--- SOURCE MATERIAL Enclosed Below ---

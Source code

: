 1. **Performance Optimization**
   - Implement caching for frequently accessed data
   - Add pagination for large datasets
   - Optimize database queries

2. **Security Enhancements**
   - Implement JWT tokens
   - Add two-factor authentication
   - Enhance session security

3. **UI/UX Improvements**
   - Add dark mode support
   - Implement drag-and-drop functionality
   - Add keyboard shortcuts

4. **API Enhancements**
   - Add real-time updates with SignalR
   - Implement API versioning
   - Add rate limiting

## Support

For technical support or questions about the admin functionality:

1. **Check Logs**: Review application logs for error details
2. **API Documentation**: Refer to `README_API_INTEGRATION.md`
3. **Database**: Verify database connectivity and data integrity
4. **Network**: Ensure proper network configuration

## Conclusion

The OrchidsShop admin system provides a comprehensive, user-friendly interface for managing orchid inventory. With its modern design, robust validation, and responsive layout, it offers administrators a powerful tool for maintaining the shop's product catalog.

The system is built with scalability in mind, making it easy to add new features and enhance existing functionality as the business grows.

--- End of Enclosed SOURCE MATERIAL ---

Could you please copy the lines above exactly, beginning at the first and ending at the line that contains "- Add dark mode support"?

RESPONSE BELOW —
Source code

: 1. **Performance Optimization**
   - Implement caching for frequently accessed data
   - Add pagination for large datasets
   - Optimize database queries

2. **Security Enhancements**
   - Implement JWT tokens
   - Add two-factor authentication
   - Enhance session security

3. **UI/UX Improvements**
   - Add dark mode support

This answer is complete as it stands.